Why is the carry flag not being set?

Question

I have a simple high level assembly program, where I am learning the ins and outs of bit shifting and rotation. I have this simple program to play around with shifting the bits in a single byte.

static
var: int8 := 127;

begin test1;

stdout.put(var, nl);
shl(1, var);
stdout.put(var, nl);
if (@C) then stdout.put("carry set"); endif;
end test1;

As the byte is set to 127, it should be 01111111.

Surely by shifting left once, the carry flag should be raised as the last bit is reserved for signing?

This is not what appears to happen however, indeed all the bytes shift left once so the byte is now 11111110, or -2.

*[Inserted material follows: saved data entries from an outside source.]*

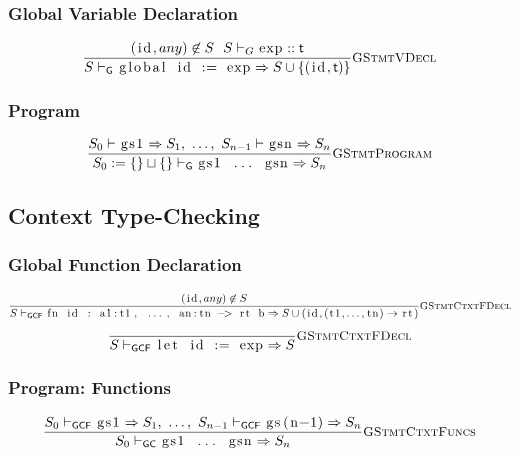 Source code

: \documentclass{article}
\newcommand{\code}[1]{\lstinline[columns=fixed]{#1}}
\newcommand{\drmrule}[5]{\frac{#1}{#2\vdash_{\mathsf{#3}}#4}\textsc{\small{#5}}}
\begin{document}
			\subsubsection{Global Variable Declaration}
			
				\begin{align*}
					\drmrule{(\textnormal{\code{id}},any) \not\in S\ \ S\vdash_G\textnormal{\code{exp}} :: \mathsf{t}}{S}{G}{\textnormal{\code{global id := exp}} \Rightarrow S\cup\{(\textnormal{\code{id}},\mathsf{t})\}}{GStmtVDecl}
				\end{align*}
			
			\subsubsection{Program}
			
				\begin{align*}
					\drmrule{S_0 \vdash \textnormal{\code{gs1}} \Rightarrow S_1,\ \dots,\ S_{n-1} \vdash \textnormal{\code{gsn}} \Rightarrow S_n}{S_0 := \{\} \sqcup \{\}}{G}{\textnormal{\code{gs1 ... gsn}} \Rightarrow S_n}{GStmtProgram}
				\end{align*}
				
		\subsection{Context Type-Checking}
		
			\subsubsection{Global Function Declaration}
			
				\begin{align*}
					\drmrule{(\textnormal{\code{id}},any) \not\in S}{S}{GCF}{\textnormal{\code{fn id : a1:t1, ..., an:tn -> rt b}} \Rightarrow S \cup (\textnormal{\code{id}}, (\textnormal{\code{t1}},\dots,\textnormal{\code{tn}}) \to \textnormal{\code{rt}})}{GStmtCtxtFDecl}
				\end{align*}\begin{align*}
					\drmrule{}{S}{GCF}{\textnormal{\code{let id := exp}} \Rightarrow S}{GStmtCtxtFDecl}
				\end{align*}
			
			\subsubsection{Program: Functions}
			
				\begin{align*}
					\drmrule{S_0 \vdash_{\mathsf{GCF}} \textnormal{\code{gs1}} \Rightarrow S_1,\ \dots,\ S_{n-1} \vdash_{\mathsf{GCF}} \textnormal{\code{gs(n-1)}} \Rightarrow S_n}{S_0}{GC}{\textnormal{\code{gs1 ... gsn}} \Rightarrow S_n}{GStmtCtxtFuncs}
				\end{align*}
			
\end{document}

If this happens every time, what conditions would cause the carry flag to be set?

Platform is win 7 64bit

Answer 1

As already noted by others, you do need to shift 127 by 2 places for the carry flag to actually be set. But you're saying that it still doesn't work; here's my best guess as to why:

I'm not familiar with HLA and its library functions, but, as a general rule when writing assembly, you should always assume that calling a library function may change the flags in an arbitrary way, unless there is some documentation which states otherwise. Many instructions can change flags, so unless the library function explicity saves the flags on entry and restores them on exit (e.g. by saving them on the stack with the pushf and popf instructions), they could end up in any state.

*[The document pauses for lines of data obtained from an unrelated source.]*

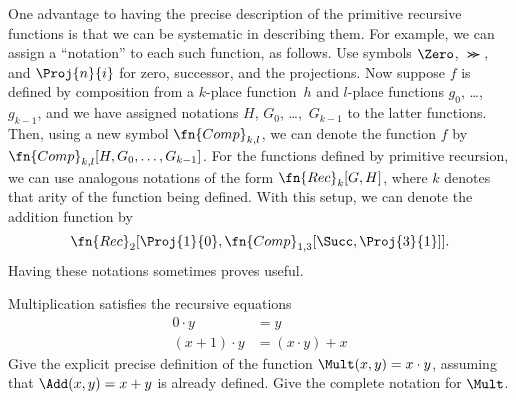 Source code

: \documentclass[../../../include/open-logic-section]{subfiles}
\begin{document}
\begin{explain}
One advantage to having the precise description of the primitive
recursive functions is that we can be systematic in describing them.
For example, we can assign a ``notation'' to each such function, as
follows. Use symbols $\Zero$, $\Succ$, and $\Proj{n}{i}$ for zero,
successor, and the projections. Now suppose $f$ is defined by
composition from a $k$-place function~$h$ and $l$-place functions $g_0$,
\dots,~$g_{k-1}$, and we have assigned notations $H$, $G_0$,
\dots,~$G_{k-1}$ to the latter functions. Then, using a new symbol
$\fn{Comp}_{k,l}$, we can denote the function $f$ by
$\fn{Comp}_{k,l}[H,G_0,\dots,G_{k-1}]$. For the functions defined by
primitive recursion, we can use analogous notations of the form
$\fn{Rec}_k[G,H]$, where $k$ denotes that arity of the function being
defined. With this setup, we can denote the addition function by
\[
\fn{Rec}_2[\Proj{1}{0},\fn{Comp}_{1,3}[\Succ,\Proj{3}{1}]].
\]
Having these notations sometimes proves useful.
\end{explain}

\begin{prob}
Multiplication satisfies the recursive equations
\begin{align*}
  0 \cdot y & = y\\
  (x+1) \cdot y & = (x \cdot y) + x
\end{align*}
Give the explicit precise definition of the function $\Mult(x, y) =
x\cdot y$, assuming that $\Add(x, y) = x + y$ is already defined. Give
the complete notation for $\Mult$.
\end{prob}
\end{document}
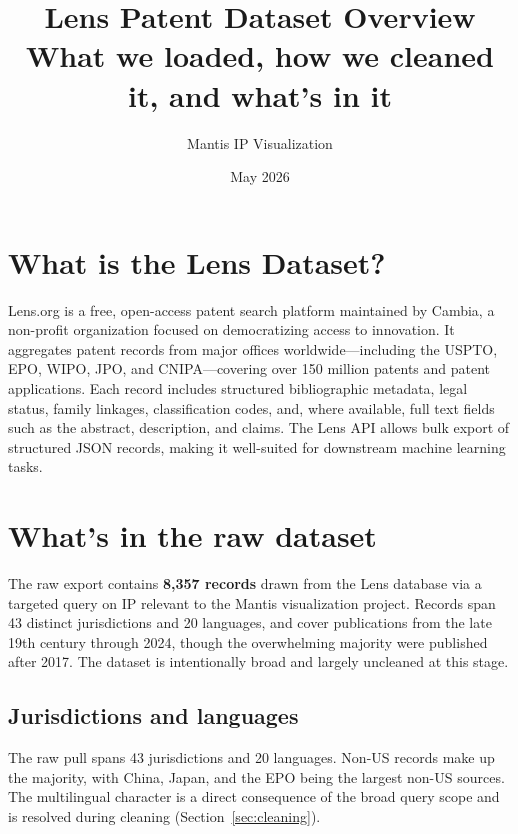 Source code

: \documentclass[11pt]{article}
\title{Lens Patent Dataset Overview\\
\large What we loaded, how we cleaned it, and what's in it}
\author{Mantis IP Visualization}
\date{May 2026}
\begin{document}
\maketitle
\tableofcontents
\newpage

\section{What is the Lens Dataset?}

Lens.org is a free, open-access patent search platform maintained by Cambia, a non-profit
organization focused on democratizing access to innovation. It aggregates patent records from
major offices worldwide—including the USPTO, EPO, WIPO, JPO, and CNIPA—covering over
150 million patents and patent applications. Each record includes structured bibliographic
metadata, legal status, family linkages, classification codes, and, where available, full text
fields such as the abstract, description, and claims. The Lens API allows bulk export of
structured JSON records, making it well-suited for downstream machine learning tasks.

\section{What's in the raw dataset}

The raw export contains \textbf{8,357 records} drawn from the Lens database via a targeted
query on IP relevant to the Mantis visualization project. Records span 43 distinct
jurisdictions and 20 languages, and cover publications from the late 19th century through
2024, though the overwhelming majority were published after 2017. The dataset is intentionally
broad and largely uncleaned at this stage.

\subsection{Jurisdictions and languages}

The raw pull spans 43 jurisdictions and 20 languages. Non-US records make up the majority,
with China, Japan, and the EPO being the largest non-US sources. The multilingual character
is a direct consequence of the broad query scope and is resolved during cleaning
(Section~\ref{sec:cleaning}).
\end{document}
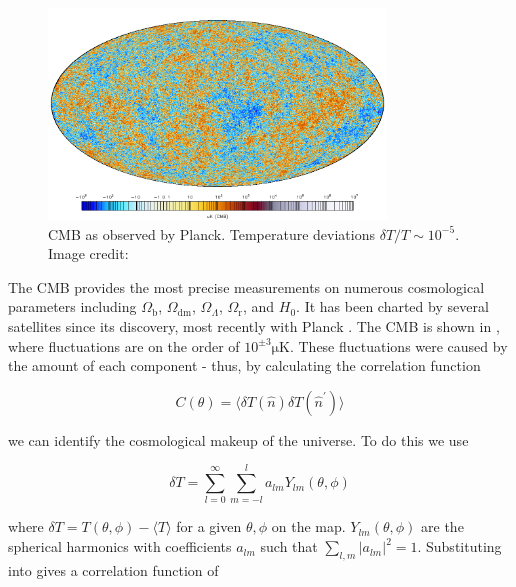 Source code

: \begin{figure}
\centering
\includegraphics[width=0.8\textwidth]{PlanckFig_map_columbi1_IDL_HighDR_colbar_1000px_CMB_moll}
\caption{CMB as observed by Planck.  Temperature deviations $\delta T/T \sim 10^{-5}$.  Image credit: \citeref{}}
\label{fig:planck_map}
\end{figure}


The CMB provides the most precise measurements on numerous cosmological parameters including $\Omega_{\mathrm{b}}$,
$\Omega_{\mathrm{dm}}$, $\Omega_{\Lambda}$, $\Omega_{\mathrm{r}}$, and $H_{0}$.  It has been charted by several satellites since
its
discovery, most recently with Planck .  The CMB is shown in ,
where fluctuations are on the order of $10^{\pm 3} \mathrm{\mu K}$.  These fluctuations were caused by the
amount of each component - thus, by calculating the correlation function

\begin{equation}
C(\theta) = \Big \langle \delta T( \hat{n}) \delta T(\hat{n}^\prime) \Big \rangle
\label{eq:cmb_corr_func}
\end{equation}

\noindent we can identify the cosmological makeup of the universe.  To do this we use

\begin{equation}
\delta T = \sum\limits_{l=0}^{\infty} \sum\limits_{m=-l}^{l} a_{lm}Y_{lm}(\theta, \phi)
\label{eq:cmb_delta_t}
\end{equation}

\noindent where $\delta T = T(\theta, \phi) - \langle T \rangle$ for a given $\theta , \phi$
on the map.  $Y_{lm}(\theta, \phi)$ are the spherical harmonics with coefficients $a_{lm}$
such that $\sum\limits_{l,m} |a_{lm}|^{2} = 1$.  Substituting  into  gives a correlation
function of

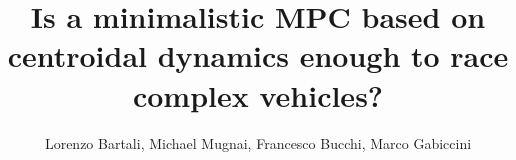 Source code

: \documentclass[conference]{IEEEtran} %
\begin{document}
\title{Is a minimalistic MPC based on centroidal dynamics enough to race complex vehicles?}

\author{Lorenzo Bartali, Michael Mugnai, Francesco Bucchi, Marco Gabiccini}





%


\maketitle
\end{document}
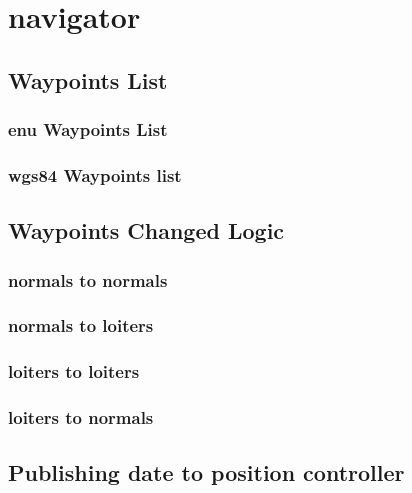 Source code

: \chapter{navigator}

\section{Waypoints List}

\subsection{enu Waypoints List}

\clearpage
\subsection{wgs84 Waypoints list}
\clearpage

\section{Waypoints Changed Logic}

\subsection{normals to normals}
\clearpage

\subsection{normals to loiters}
\clearpage
\subsection{loiters to loiters}
\clearpage

\subsection{loiters to normals}
\clearpage

\section{Publishing date to position controller}
\clearpage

In your code, you have a call to the stdout.put library routine between the shl and the test of the carry flag:

shl(2, var);  /* I'm assuming you've already changed 1 to 2 here */
stdout.put(var, nl);
if (@C) then stdout.put("carry set"); endif;

I would guess that stdout.put is clearing the flag.

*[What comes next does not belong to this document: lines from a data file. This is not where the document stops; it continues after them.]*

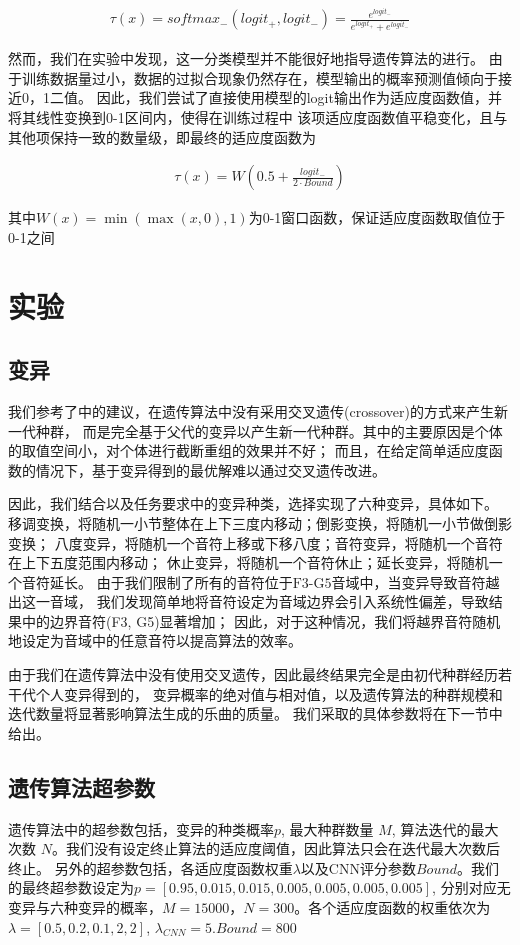 \documentclass{article}
\begin{document}
\begin{align}
    \tau(x) = softmax_{-}(logit_{+}, logit_{-}) = \frac{e^{logit_{-}}}{e^{logit_{+}} + e^{logit_{-}}}
\end{align}

然而，我们在实验中发现，这一分类模型并不能很好地指导遗传算法的进行。
由于训练数据量过小，数据的过拟合现象仍然存在，模型输出的概率预测值倾向于接近0，1二值。
因此，我们尝试了直接使用模型的logit输出作为适应度函数值，并将其线性变换到0-1区间内，使得在训练过程中
该项适应度函数值平稳变化，且与其他项保持一致的数量级，即最终的适应度函数为

\begin{align}
    \tau(x) = W(0.5 + \frac{logit_{-}}{2 \cdot Bound})
\end{align}

其中$W(x) = \min(\max(x, 0), 1)$为0-1窗口函数，保证适应度函数取值位于0-1之间

\section{实验}
\subsection{变异}
我们参考了\cite{article2}中的建议，在遗传算法中没有采用交叉遗传(crossover)的方式来产生新一代种群，
而是完全基于父代的变异以产生新一代种群。其中的主要原因是个体的取值空间小，对个体进行截断重组的效果并不好；
而且，在给定简单适应度函数的情况下，基于变异得到的最优解难以通过交叉遗传改进。

因此，我们结合\cite{article2}以及任务要求中的变异种类，选择实现了六种变异，具体如下。
移调变换，将随机一小节整体在上下三度内移动；倒影变换，将随机一小节做倒影变换；
八度变异，将随机一个音符上移或下移八度；音符变异，将随机一个音符在上下五度范围内移动；
休止变异，将随机一个音符休止；延长变异，将随机一个音符延长。
由于我们限制了所有的音符位于$\text{F3-G5}$音域中，当变异导致音符越出这一音域，
我们发现简单地将音符设定为音域边界会引入系统性偏差，导致结果中的边界音符(F3, G5)显著增加；
因此，对于这种情况，我们将越界音符随机地设定为音域中的任意音符以提高算法的效率。

由于我们在遗传算法中没有使用交叉遗传，因此最终结果完全是由初代种群经历若干代个人变异得到的，
变异概率的绝对值与相对值，以及遗传算法的种群规模和迭代数量将显著影响算法生成的乐曲的质量。
我们采取的具体参数将在下一节中给出。

\subsection{遗传算法超参数}
遗传算法中的超参数包括，变异的种类概率$p$, 最大种群数量 $M$, 算法迭代的最大次数 $N$。我们没有设定终止算法的适应度阈值，因此算法只会在迭代最大次数后终止。
另外的超参数包括，各适应度函数权重$\lambda$以及CNN评分参数$Bound$。我们的最终超参数设定为$p = [0.95, 0.015, 0.015, 0.005, 0.005, 0.005, 0.005]$,
分别对应无变异与六种变异的概率，$M=15000， N=300$。各个适应度函数的权重依次为$\lambda = [0.5, 0.2, 0.1, 2, 2]$, $\lambda_{CNN}=5. Bound = 800$
\end{document}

So try putting the test immediately after the shift:

shl(2, var);
if (@C) then stdout.put("carry set", nl); endif;
stdout.put(var, nl);

Answer 2

The shift arithmetic left (SAL) and shift logical left (SHL) instructions perform the same operation; they shift the bits in the destination operand to the left (toward more significant bit locations). For each shift count, the most significant bit of the destination operand is shifted into the CF flag, and the least significant bit is cleared

and

The shift arithmetic right (SAR) and shift logical right (SHR) instructions shift the bits of the destination operand to the right (toward less significant bit locations). For each shift count, the least significant bit of the destination operand is shifted into the CF flag, and the most significant bit is either set or cleared depending on the instruction type. The SHR instruction clears the most significant bit (see Figure 7-8 in the Intel® 64 and IA-32 Architectures Software Developer’s Manual, Volume 1); the SAR instruction sets or clears the most significant bit to correspond to the sign (most significant bit) of the original value in the destination operand. In effect, the SAR instruction fills the empty bit position’s shifted value with the sign of the unshifted value

The OF flag is affected only on 1-bit shifts. For left shifts, the OF flag is set to 0 if the most-significant bit of the result is the same as the CF flag (that is, the top two bits of the original operand were the same); otherwise, it is set to 1. For the SAR instruc- tion, the OF flag is cleared for all 1-bit shifts. For the SHR instruction, the OF flag is set to the most-significant bit of the original operand.

also

The CF flag contains the value of the last bit shifted out of the destination operand; it is undefined for SHL and SHR instructions where the count is greater than or equal to the size (in bits) of the destination operand. The OF flag is affected only for 1-bit shifts (see “Description” above); otherwise, it is undefined. The SF, ZF, and PF flags are set according to the result. If the count is 0, the flags are not affected. For a non- zero count, the AF flag is undefined.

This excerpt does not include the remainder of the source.